:: Exercise ::
This exercise asks for the entries to be repeated exactly, without their images.

== Segment start ==

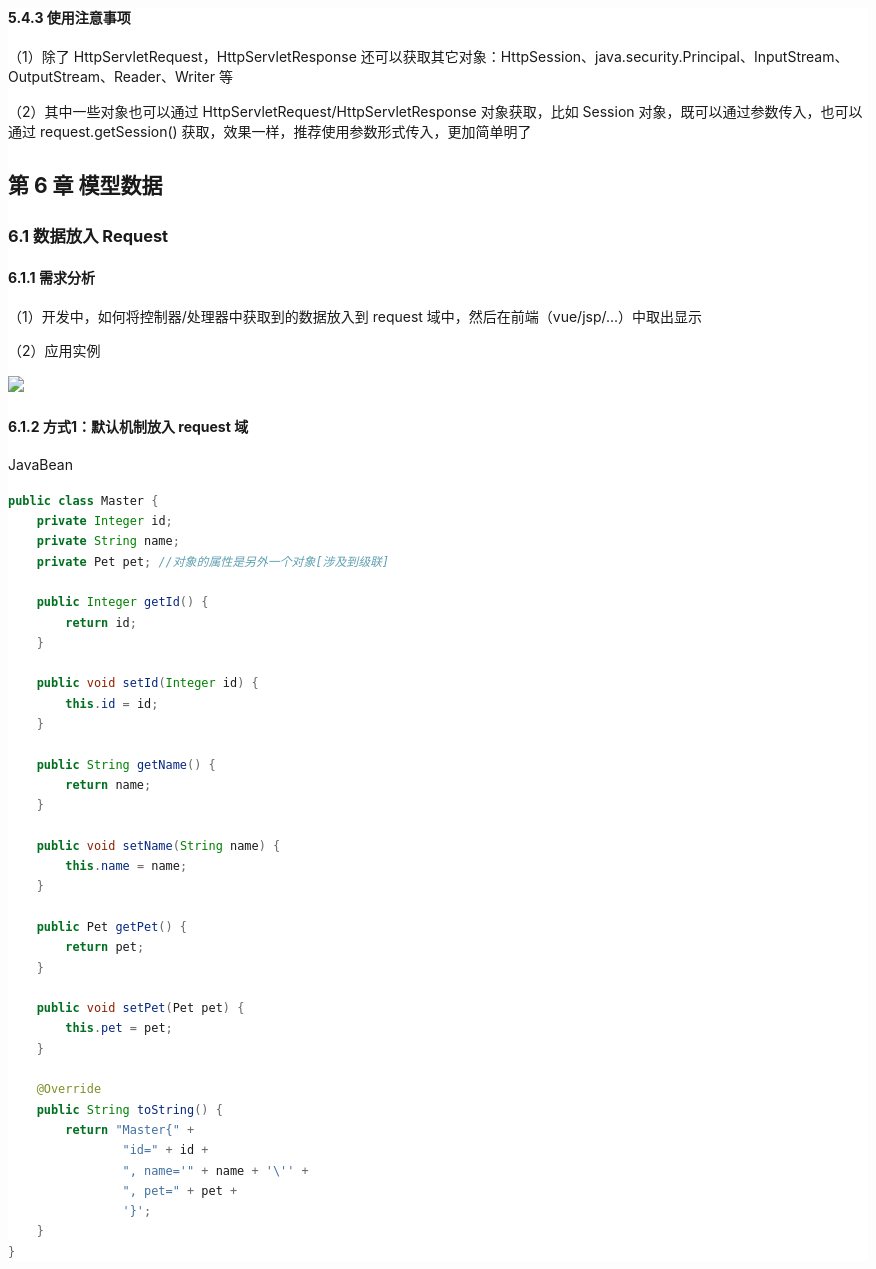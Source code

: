 #### 5.4.3 使用注意事项

（1）除了 HttpServletRequest，HttpServletResponse 还可以获取其它对象：HttpSession、java.security.Principal、InputStream、OutputStream、Reader、Writer 等

（2）其中一些对象也可以通过 HttpServletRequest/HttpServletResponse 对象获取，比如 Session 对象，既可以通过参数传入，也可以通过 request.getSession() 获取，效果一样，推荐使用参数形式传入，更加简单明了

## 第 6 章 模型数据

### 6.1 数据放入 Request

#### 6.1.1 需求分析

（1）开发中，如何将控制器/处理器中获取到的数据放入到 request 域中，然后在前端（vue/jsp/...）中取出显示

（2）应用实例

![](https://figure-bed-typora-zhishu.oss-cn-beijing.aliyuncs.com/202503222117772.png)

#### 6.1.2 方式1：默认机制放入 request 域

JavaBean

```java
public class Master {
    private Integer id;
    private String name;
    private Pet pet; //对象的属性是另外一个对象[涉及到级联]

    public Integer getId() {
        return id;
    }

    public void setId(Integer id) {
        this.id = id;
    }

    public String getName() {
        return name;
    }

    public void setName(String name) {
        this.name = name;
    }

    public Pet getPet() {
        return pet;
    }

    public void setPet(Pet pet) {
        this.pet = pet;
    }

    @Override
    public String toString() {
        return "Master{" +
                "id=" + id +
                ", name='" + name + '\'' +
                ", pet=" + pet +
                '}';
    }
}
```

== Segment end ==

:: Solution to this problem ::
Source code

: #### 5.4.3 使用注意事项

（1）除了 HttpServletRequest，HttpServletResponse 还可以获取其它对象：HttpSession、java.security.Principal、InputStream、OutputStream、Reader、Writer 等

（2）其中一些对象也可以通过 HttpServletRequest/HttpServletResponse 对象获取，比如 Session 对象，既可以通过参数传入，也可以通过 request.getSession() 获取，效果一样，推荐使用参数形式传入，更加简单明了

## 第 6 章 模型数据

### 6.1 数据放入 Request

#### 6.1.1 需求分析

（1）开发中，如何将控制器/处理器中获取到的数据放入到 request 域中，然后在前端（vue/jsp/...）中取出显示

（2）应用实例

![](https://figure-bed-typora-zhishu.oss-cn-beijing.aliyuncs.com/202503222117772.png)

#### 6.1.2 方式1：默认机制放入 request 域

JavaBean

```java
public class Master {
    private Integer id;
    private String name;
    private Pet pet; //对象的属性是另外一个对象[涉及到级联]

    public Integer getId() {
        return id;
    }

    public void setId(Integer id) {
        this.id = id;
    }

    public String getName() {
        return name;
    }

    public void setName(String name) {
        this.name = name;
    }

    public Pet getPet() {
        return pet;
    }

    public void setPet(Pet pet) {
        this.pet = pet;
    }

    @Override
    public String toString() {
        return "Master{" +
                "id=" + id +
                ", name='" + name + '\'' +
                ", pet=" + pet +
                '}';
    }
}
```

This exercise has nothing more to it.